About this exercise: Of the material below, only the lines from the line containing "each call to" down to the line containing "upper bound on" belong in the answer, written out exactly.
- - -
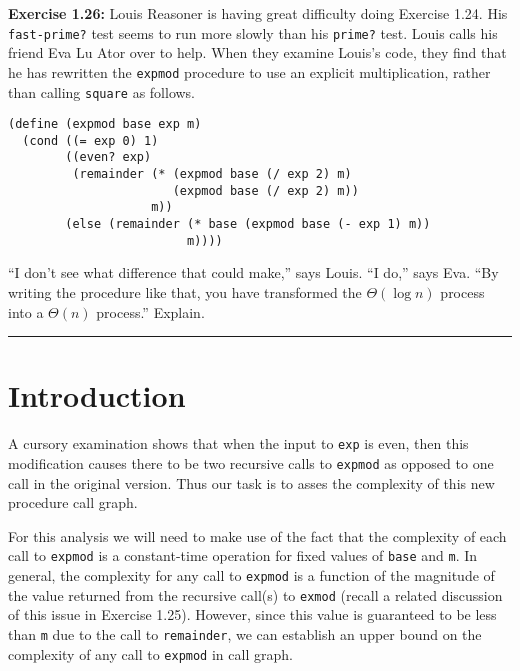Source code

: \documentclass{article}
\begin{document}

\noindent \textbf{Exercise 1.26:} Louis Reasoner is having great difficulty
doing Exercise 1.24.  His \lstinline{fast-prime?} test seems to run more slowly
than his \lstinline{prime?} test.  Louis calls his friend Eva Lu Ator over to
help.  When they examine Louis's code, they find that he has rewritten the
\lstinline{expmod} procedure to use an explicit multiplication, rather than
calling \lstinline{square} as follows. \vspace{1mm}

\begin{lstlisting}[style=scheme]
(define (expmod base exp m)
  (cond ((= exp 0) 1)
        ((even? exp)
         (remainder (* (expmod base (/ exp 2) m)
                       (expmod base (/ exp 2) m))
                    m))
        (else (remainder (* base (expmod base (- exp 1) m))
                         m))))
\end{lstlisting}
``I don't see what difference that could make,'' says Louis.  ``I do,'' says
Eva.  ``By writing the procedure like that, you have transformed the
$\Theta(\log n)$ process into a $\Theta(n)$ process.''  Explain.

\vspace{3mm}
\hrule




\section{Introduction}

A cursory examination shows that when the input to \lstinline{exp} is even, then
this modification causes there to be two recursive calls to \lstinline{expmod}
as opposed to one call in the original version.  Thus our task is to asses the
complexity of this new procedure call graph.

For this analysis we will need to make use of the fact that the complexity of
each call to \lstinline{expmod} is a constant-time operation for fixed values of
\lstinline{base} and \lstinline{m}.  In general, the complexity for any call to
\lstinline{expmod} is a function of the magnitude of the value returned from the
recursive call(s) to \lstinline{exmod} (recall a related discussion of this
issue in Exercise 1.25).  However, since this value is guaranteed to be less
than \lstinline{m} due to the call to \lstinline{remainder}, we can establish an
upper bound on the complexity of any call to \lstinline{expmod} in call graph.
\end{document}
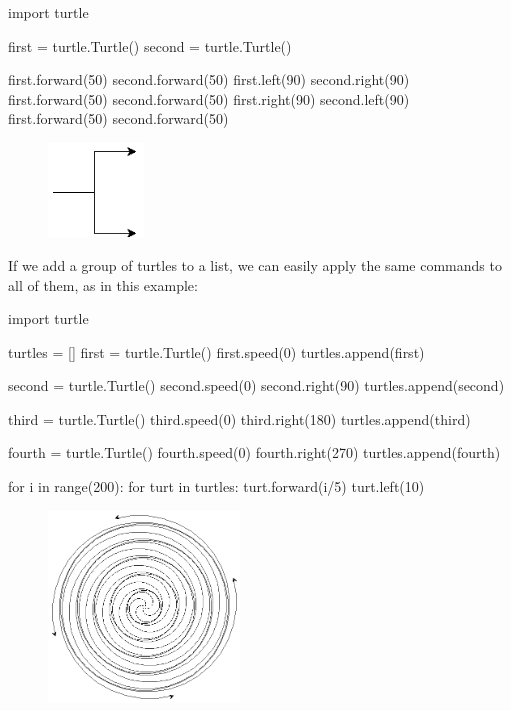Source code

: \documentclass[11pt]{cselabheader}
\begin{document}
\begin{python3code}
import turtle

first = turtle.Turtle()
second = turtle.Turtle()

first.forward(50)
second.forward(50)
first.left(90)
second.right(90)
first.forward(50)
second.forward(50)
first.right(90)
second.left(90)
first.forward(50)
second.forward(50)
\end{python3code}

\begin{figure}[h]
  \centering
  \includegraphics[width=1.0in]{img/turtle_prong}
\end{figure}

If we add a group of turtles to a list, we can easily apply the same commands to all of them, as in this example:

\begin{python3code}
import turtle

turtles = []
first = turtle.Turtle()
first.speed(0)
turtles.append(first)

second = turtle.Turtle()
second.speed(0)
second.right(90)
turtles.append(second)

third = turtle.Turtle()
third.speed(0)
third.right(180)
turtles.append(third)

fourth = turtle.Turtle()
fourth.speed(0)
fourth.right(270)
turtles.append(fourth)

for i in range(200):
    for turt in turtles:
        turt.forward(i/5)
        turt.left(10)
\end{python3code}

\begin{figure}[h]
  \centering
  \includegraphics[width=2.0in]{img/fancy_spiral}
\end{figure}
\end{document}
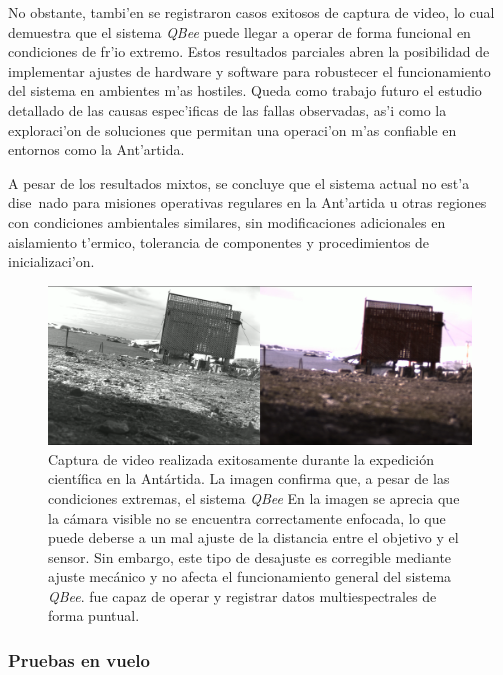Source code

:     \noindent No obstante, tambi'en se registraron casos exitosos de captura de video, lo cual demuestra que el sistema \textit{QBee} puede llegar a operar de forma funcional en condiciones de fr'io extremo. Estos resultados parciales abren la posibilidad de implementar ajustes de hardware y software para robustecer el funcionamiento del sistema en ambientes m'as hostiles. Queda como trabajo futuro el estudio detallado de las causas espec'ificas de las fallas observadas, as'i como la exploraci'on de soluciones que permitan una operaci'on m'as confiable en entornos como la Ant'artida.
    
    \noindent A pesar de los resultados mixtos, se concluye que el sistema actual no est'a dise~nado para misiones operativas regulares en la Ant'artida u otras regiones con condiciones ambientales similares, sin modificaciones adicionales en aislamiento t'ermico, tolerancia de componentes y procedimientos de inicializaci'on.
    
    \begin{figure}[h]
    \centering
    \includegraphics[width=1\textwidth]{Figures/C4/pinguinos.png}
    \caption{Captura de video realizada exitosamente durante la expedición científica en la Antártida. La imagen confirma que, a pesar de las condiciones extremas, el sistema \textit{QBee} En la imagen se aprecia que la cámara visible no se encuentra correctamente enfocada, lo que puede deberse a un mal ajuste de la distancia entre el objetivo y el sensor. Sin embargo, este tipo de desajuste es corregible mediante ajuste mecánico y no afecta el funcionamiento general del sistema \textit{QBee}. fue capaz de operar y registrar datos multiespectrales de forma puntual.}
    \label{fig:prueba_antartida}
    \end{figure}

    \subsubsection{Pruebas en vuelo}


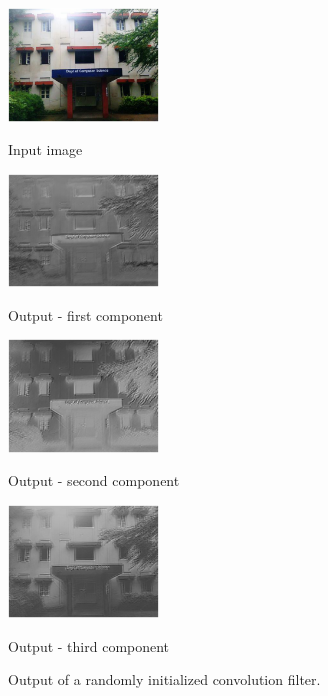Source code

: \documentclass{article}
\begin{document}
\begin{figure}[t]

\begin{minipage}[b]{.48\linewidth}
  \centering
  \centerline{\includegraphics[width=4.0cm]{Figures/org}}
  \centerline{Input image}\medskip
\end{minipage}
%
\begin{minipage}[b]{.48\linewidth}
  \centering
  \centerline{\includegraphics[width=4.0cm]{Figures/first}}
  \centerline{Output - first component }\medskip
\end{minipage}
\hfill
\begin{minipage}[b]{0.48\linewidth}
  \centering
  \centerline{\includegraphics[width=4.0cm]{Figures/second}}
  \centerline{Output - second component}\medskip
\end{minipage}
%
\begin{minipage}[b]{0.48\linewidth}
  \centering
  \centerline{\includegraphics[width=4.0cm]{Figures/third}}
  \centerline{Output - third component}\medskip
\end{minipage}
%
\caption{Output of a randomly initialized convolution filter.
}
\label{fig:res}
%
\end{figure}
\end{document}
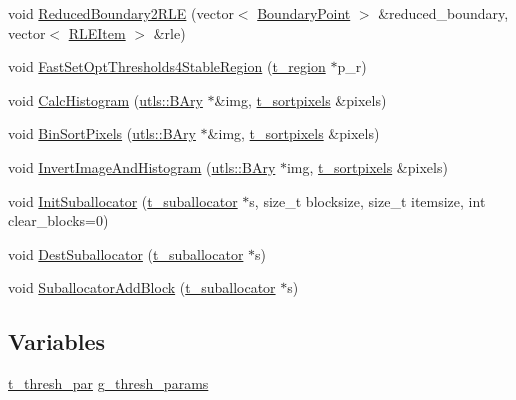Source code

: \begin{CompactItemize}
\item 
void \hyperlink{namespaceextrema_58b3b98f8ba949fa8d8ec9dc449d52f9}{Reduced\-Boundary2RLE} (vector$<$ \hyperlink{structextrema_1_1BoundaryPoint}{Boundary\-Point} $>$ \&reduced\_\-boundary, vector$<$ \hyperlink{structextrema_1_1RLEItem}{RLEItem} $>$ \&rle)
\item 
void \hyperlink{namespaceextrema_2a889580edf196cf69706d7fa8db0f48}{Fast\-Set\-Opt\-Thresholds4Stable\-Region} (\hyperlink{structextrema_1_1s__region}{t\_\-region} $\ast$p\_\-r)
\item 
void \hyperlink{namespaceextrema_2992a096fc1f046963a07489ab316d30}{Calc\-Histogram} (\hyperlink{structutls_1_1Ary}{utls::BAry} $\ast$\&img, \hyperlink{structextrema_1_1s__sortpixels}{t\_\-sortpixels} \&pixels)
\item 
void \hyperlink{namespaceextrema_85efee4f382151dffcde01fae9e024a2}{Bin\-Sort\-Pixels} (\hyperlink{structutls_1_1Ary}{utls::BAry} $\ast$\&img, \hyperlink{structextrema_1_1s__sortpixels}{t\_\-sortpixels} \&pixels)
\item 
void \hyperlink{namespaceextrema_15d6b1b2157ca27ca1aa21c4508ee33f}{Invert\-Image\-And\-Histogram} (\hyperlink{structutls_1_1Ary}{utls::BAry} $\ast$img, \hyperlink{structextrema_1_1s__sortpixels}{t\_\-sortpixels} \&pixels)
\item 
void \hyperlink{namespaceextrema_0b971925373c3684db10539689b21879}{Init\-Suballocator} (\hyperlink{structextrema_1_1s__suballocator}{t\_\-suballocator} $\ast$s, size\_\-t blocksize, size\_\-t itemsize, int clear\_\-blocks=0)
\item 
void \hyperlink{namespaceextrema_bf7e7f237cf6664202fe8dcccec27460}{Dest\-Suballocator} (\hyperlink{structextrema_1_1s__suballocator}{t\_\-suballocator} $\ast$s)
\item 
void \hyperlink{namespaceextrema_f6d0202116fc2bffdeaa457b528063c5}{Suballocator\-Add\-Block} (\hyperlink{structextrema_1_1s__suballocator}{t\_\-suballocator} $\ast$s)
\end{CompactItemize}
\subsection*{Variables}
\begin{CompactItemize}
\item 
\hyperlink{structextrema_1_1s__thresh__par}{t\_\-thresh\_\-par} \hyperlink{namespaceextrema_f4f063a8b77240d1f9e60783393438f1}{g\_\-thresh\_\-params}
\end{CompactItemize}


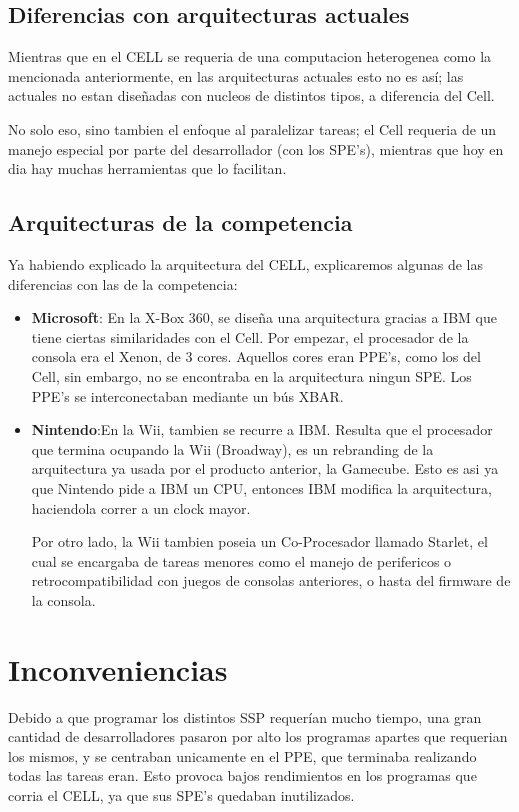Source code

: \documentclass[11pt,compsoc]{IEEEtran}
\begin{document}
	\subsection{Diferencias con arquitecturas actuales}
	\noindent Mientras que en el CELL se requeria de una computacion heterogenea como la mencionada anteriormente, en las arquitecturas actuales esto no es así; las actuales no estan diseñadas con nucleos de distintos tipos, a diferencia del Cell.
	
	No solo eso, sino tambien el enfoque al paralelizar tareas; el Cell requeria de un manejo especial por parte del desarrollador (con los SPE's), mientras que hoy en dia hay muchas herramientas que lo facilitan.
	
	\subsection{Arquitecturas de la competencia}%
	\noindent Ya habiendo explicado la arquitectura del CELL, explicaremos algunas de las diferencias con las de la competencia:
	
	\begin{itemize}
				
		\item{{\bf{Microsoft}}: En la X-Box 360, se diseña una arquitectura gracias a IBM que tiene ciertas similaridades con el Cell. Por empezar, el procesador de la consola era el Xenon, de 3 cores. Aquellos cores eran PPE's, como los del Cell, sin embargo, no se encontraba en la arquitectura ningun SPE. Los PPE's se interconectaban mediante un bús XBAR.}\newline
		
		\item{{\bf{Nintendo}}:En la Wii, tambien se recurre a IBM. Resulta que el procesador que termina ocupando la Wii (Broadway), es un rebranding de la arquitectura ya usada por el producto anterior, la Gamecube. Esto es asi ya que Nintendo pide a IBM un CPU, entonces IBM modifica la arquitectura, haciendola correr a un clock mayor.\newline
		
		Por otro lado, la Wii tambien poseia un Co-Procesador llamado Starlet, el cual se encargaba de tareas menores como el manejo de perifericos o retrocompatibilidad con juegos de consolas anteriores, o hasta del firmware de la consola.}
	\end{itemize}
	
	\section{Inconveniencias}
	\noindent Debido a que programar los distintos SSP requerían mucho tiempo, una gran cantidad  de desarrolladores pasaron por alto los programas apartes que requerian los mismos, y se centraban unicamente en el PPE, que terminaba realizando todas las tareas eran. Esto provoca bajos rendimientos en los programas que corria el CELL, ya que sus SPE's quedaban inutilizados.\newline
	
\end{document}
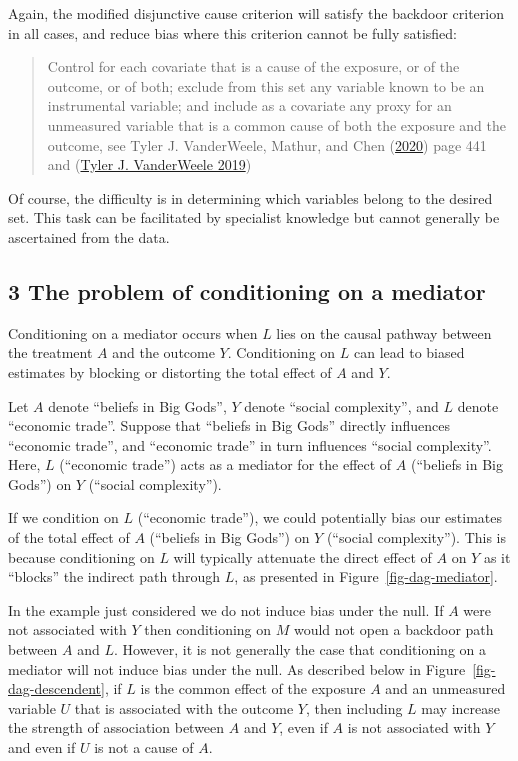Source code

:\documentclass[
  singlecolumn]{report}
\begin{document}
Again, the modified disjunctive cause criterion will satisfy the
backdoor criterion in all cases, and reduce bias where this criterion
cannot be fully satisfied:

\begin{quote}
Control for each covariate that is a cause of the exposure, or of the
outcome, or of both; exclude from this set any variable known to be an
instrumental variable; and include as a covariate any proxy for an
unmeasured variable that is a common cause of both the exposure and the
outcome, see Tyler J. VanderWeele, Mathur, and Chen
(\protect\hyperlink{ref-vanderweele2020}{2020}) page 441 and
(\protect\hyperlink{ref-vanderweele2019a}{Tyler J. VanderWeele 2019})
\end{quote}

Of course, the difficulty is in determining which variables belong to
the desired set. This task can be facilitated by specialist knowledge
but cannot generally be ascertained from the data.

\hypertarget{the-problem-of-conditioning-on-a-mediator}{%
\subsection{3 The problem of conditioning on a
mediator}\label{the-problem-of-conditioning-on-a-mediator}}

Conditioning on a mediator occurs when \(L\) lies on the causal pathway
between the treatment \(A\) and the outcome \(Y\). Conditioning on \(L\)
can lead to biased estimates by blocking or distorting the total effect
of \(A\) and \(Y\).

Let \(A\) denote ``beliefs in Big Gods'', \(Y\) denote ``social
complexity'', and \(L\) denote ``economic trade''. Suppose that
``beliefs in Big Gods'' directly influences ``economic trade'', and
``economic trade'' in turn influences ``social complexity''. Here, \(L\)
(``economic trade'') acts as a mediator for the effect of \(A\)
(``beliefs in Big Gods'') on \(Y\) (``social complexity'').

If we condition on \(L\) (``economic trade''), we could potentially bias
our estimates of the total effect of \(A\) (``beliefs in Big Gods'') on
\(Y\) (``social complexity''). This is because conditioning on \(L\)
will typically attenuate the direct effect of \(A\) on \(Y\) as it
``blocks'' the indirect path through \(L\), as presented in
Figure~\ref{fig-dag-mediator}.

In the example just considered we do not induce bias under the null. If
\(A\) were not associated with \(Y\) then conditioning on \(M\) would
not open a backdoor path between \(A\) and \(L\). However, it is not
generally the case that conditioning on a mediator will not induce bias
under the null. As described below in Figure~\ref{fig-dag-descendent},
if \(L\) is the common effect of the exposure \(A\) and an unmeasured
variable \(U\) that is associated with the outcome \(Y\), then including
\(L\) may increase the strength of association between \(A\) and \(Y\),
even if \(A\) is not associated with \(Y\) and even if \(U\) is not a
cause of \(A\).
\end{document}
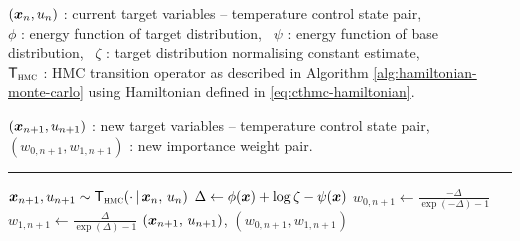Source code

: \begin{algorithmic}
\small
    \Require
    $(\boldsymbol{x}_n, u_n)$ : current target variables -- temperature control state pair,\\
    $\phi$ : energy function of target distribution,~
    $\psi$ : energy function of base distribution,~
    $\zeta$  : target distribution normalising constant estimate, \\
    $\mathsf{T}_{\textsc{hmc}}$ : \ac{HMC} transition operator as described in Algorithm \ref{alg:hamiltonian-monte-carlo} using Hamiltonian defined in \eqref{eq:cthmc-hamiltonian}.
    \Ensure\raggedright
    $(\boldsymbol{x}_{n+1}, u_{n+1})$ : new target variables -- temperature control state pair, ~
    $(w_{0,n+1}, w_{1,n+1})$ : new importance weight pair.
\end{algorithmic}
\hrule
\small
\begin{algorithmic}[1]
  \State $\boldsymbol{x}_{n+1}, u_{n+1} \sim \mathsf{T}_{\textsc{hmc}}(\cdot \operatorname{|} \boldsymbol{x}_n,\,u_n)$ 
  \State $\Delta \gets \phi(\boldsymbol{x}) + \log \zeta - \psi(\boldsymbol{x})$ 
  \State $w_{0,n+1} \gets \frac{-\Delta}{\exp(-\Delta) - 1}$ 
  \State $w_{1,n+1} \gets \frac{\Delta}{\exp(\Delta) -1}$ 
  \State \Return $(\boldsymbol{x}_{n+1},\,u_{n+1})$, $(w_{0,n+1},w_{1,n+1})$
\end{algorithmic}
- - -
Result below:
each call to \lstinline{expmod} is a constant-time operation for fixed values of
\lstinline{base} and \lstinline{m}.  In general, the complexity for any call to
\lstinline{expmod} is a function of the magnitude of the value returned from the
recursive call(s) to \lstinline{exmod} (recall a related discussion of this
issue in Exercise 1.25).  However, since this value is guaranteed to be less
than \lstinline{m} due to the call to \lstinline{remainder}, we can establish an
upper bound on the complexity of any call to \lstinline{expmod} in call graph.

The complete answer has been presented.